» **What you should do**: Go through the data below and transcribe it exactly. Omit the images.
* * *
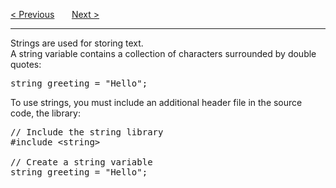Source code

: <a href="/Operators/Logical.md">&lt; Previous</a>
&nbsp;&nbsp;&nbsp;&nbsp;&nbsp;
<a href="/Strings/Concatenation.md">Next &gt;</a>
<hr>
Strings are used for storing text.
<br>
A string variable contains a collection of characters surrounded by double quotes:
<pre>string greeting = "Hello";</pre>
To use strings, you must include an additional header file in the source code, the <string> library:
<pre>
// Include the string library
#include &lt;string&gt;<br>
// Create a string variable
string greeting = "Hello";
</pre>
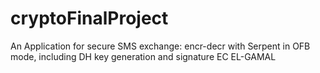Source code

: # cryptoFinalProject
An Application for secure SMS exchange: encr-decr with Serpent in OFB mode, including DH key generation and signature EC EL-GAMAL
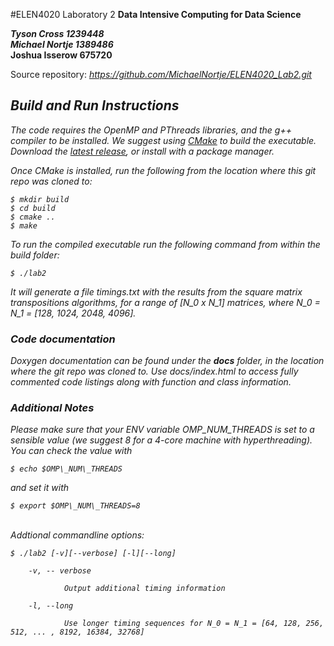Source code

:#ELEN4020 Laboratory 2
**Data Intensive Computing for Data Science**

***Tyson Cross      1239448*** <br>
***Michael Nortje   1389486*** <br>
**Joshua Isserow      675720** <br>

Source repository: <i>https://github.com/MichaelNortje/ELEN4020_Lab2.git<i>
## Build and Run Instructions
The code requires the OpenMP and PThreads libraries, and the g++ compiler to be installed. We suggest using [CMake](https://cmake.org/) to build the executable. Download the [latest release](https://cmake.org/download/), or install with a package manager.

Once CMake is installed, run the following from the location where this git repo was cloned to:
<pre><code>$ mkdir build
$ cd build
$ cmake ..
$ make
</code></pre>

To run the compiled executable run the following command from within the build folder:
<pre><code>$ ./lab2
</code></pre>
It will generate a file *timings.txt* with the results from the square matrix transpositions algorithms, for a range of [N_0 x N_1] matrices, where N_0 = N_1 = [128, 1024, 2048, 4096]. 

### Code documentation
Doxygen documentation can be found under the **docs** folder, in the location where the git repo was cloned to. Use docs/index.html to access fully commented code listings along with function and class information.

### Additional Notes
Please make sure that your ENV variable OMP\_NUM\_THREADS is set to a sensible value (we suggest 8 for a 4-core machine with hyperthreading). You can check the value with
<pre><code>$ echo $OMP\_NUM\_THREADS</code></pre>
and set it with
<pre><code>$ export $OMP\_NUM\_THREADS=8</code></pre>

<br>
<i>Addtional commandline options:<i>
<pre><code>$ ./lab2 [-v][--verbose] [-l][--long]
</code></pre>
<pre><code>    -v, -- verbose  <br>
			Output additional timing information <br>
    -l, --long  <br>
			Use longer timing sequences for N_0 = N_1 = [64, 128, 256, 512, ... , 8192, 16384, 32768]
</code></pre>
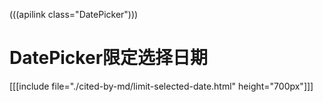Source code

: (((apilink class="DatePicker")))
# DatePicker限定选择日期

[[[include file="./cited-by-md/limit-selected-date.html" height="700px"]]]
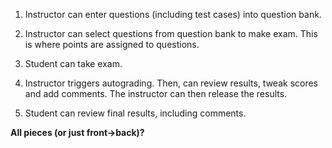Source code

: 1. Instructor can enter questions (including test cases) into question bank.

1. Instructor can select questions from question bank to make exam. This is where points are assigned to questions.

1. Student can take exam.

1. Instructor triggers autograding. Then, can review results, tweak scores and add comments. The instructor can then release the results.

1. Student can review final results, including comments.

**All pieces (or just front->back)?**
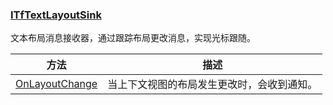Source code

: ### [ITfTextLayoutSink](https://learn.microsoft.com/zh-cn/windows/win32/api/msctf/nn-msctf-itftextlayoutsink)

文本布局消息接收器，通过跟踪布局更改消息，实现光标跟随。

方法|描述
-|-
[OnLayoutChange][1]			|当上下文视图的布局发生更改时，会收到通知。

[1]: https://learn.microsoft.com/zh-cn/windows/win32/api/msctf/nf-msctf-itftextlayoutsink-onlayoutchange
* * *
» **Response below**:
Source code

: <a href="/Operators/Logical.md">&lt; Previous</a>
&nbsp;&nbsp;&nbsp;&nbsp;&nbsp;
<a href="/Strings/Concatenation.md">Next &gt;</a>
<hr>
Strings are used for storing text.
<br>
A string variable contains a collection of characters surrounded by double quotes:
<pre>string greeting = "Hello";</pre>
To use strings, you must include an additional header file in the source code, the <string> library:
<pre>
// Include the string library
#include &lt;string&gt;<br>
// Create a string variable
string greeting = "Hello";
</pre>
Source code

: # cryptoFinalProject
An Application for secure SMS exchange: encr-decr with Serpent in OFB mode, including DH key generation and signature EC EL-GAMAL
Source code

:#ELEN4020 Laboratory 2
**Data Intensive Computing for Data Science**

***Tyson Cross      1239448*** <br>
***Michael Nortje   1389486*** <br>
**Joshua Isserow      675720** <br>

Source repository: <i>https://github.com/MichaelNortje/ELEN4020_Lab2.git<i>
## Build and Run Instructions
The code requires the OpenMP and PThreads libraries, and the g++ compiler to be installed. We suggest using [CMake](https://cmake.org/) to build the executable. Download the [latest release](https://cmake.org/download/), or install with a package manager.

Once CMake is installed, run the following from the location where this git repo was cloned to:
<pre><code>$ mkdir build
$ cd build
$ cmake ..
$ make
</code></pre>

To run the compiled executable run the following command from within the build folder:
<pre><code>$ ./lab2
</code></pre>
It will generate a file *timings.txt* with the results from the square matrix transpositions algorithms, for a range of [N_0 x N_1] matrices, where N_0 = N_1 = [128, 1024, 2048, 4096]. 

### Code documentation
Doxygen documentation can be found under the **docs** folder, in the location where the git repo was cloned to. Use docs/index.html to access fully commented code listings along with function and class information.

### Additional Notes
Please make sure that your ENV variable OMP\_NUM\_THREADS is set to a sensible value (we suggest 8 for a 4-core machine with hyperthreading). You can check the value with
<pre><code>$ echo $OMP\_NUM\_THREADS</code></pre>
and set it with
<pre><code>$ export $OMP\_NUM\_THREADS=8</code></pre>

<br>
<i>Addtional commandline options:<i>
<pre><code>$ ./lab2 [-v][--verbose] [-l][--long]
</code></pre>
<pre><code>    -v, -- verbose  <br>
			Output additional timing information <br>
    -l, --long  <br>
			Use longer timing sequences for N_0 = N_1 = [64, 128, 256, 512, ... , 8192, 16384, 32768]
</code></pre>
Source code

: (((apilink class="DatePicker")))
# DatePicker限定选择日期

[[[include file="./cited-by-md/limit-selected-date.html" height="700px"]]]
Source code

: 1. Instructor can enter questions (including test cases) into question bank.

1. Instructor can select questions from question bank to make exam. This is where points are assigned to questions.

1. Student can take exam.

1. Instructor triggers autograding. Then, can review results, tweak scores and add comments. The instructor can then release the results.

1. Student can review final results, including comments.

**All pieces (or just front->back)?**
Source code

: ### [ITfTextLayoutSink](https://learn.microsoft.com/zh-cn/windows/win32/api/msctf/nn-msctf-itftextlayoutsink)

文本布局消息接收器，通过跟踪布局更改消息，实现光标跟随。

方法|描述
-|-
[OnLayoutChange][1]			|当上下文视图的布局发生更改时，会收到通知。

[1]: https://learn.microsoft.com/zh-cn/windows/win32/api/msctf/nf-msctf-itftextlayoutsink-onlayoutchange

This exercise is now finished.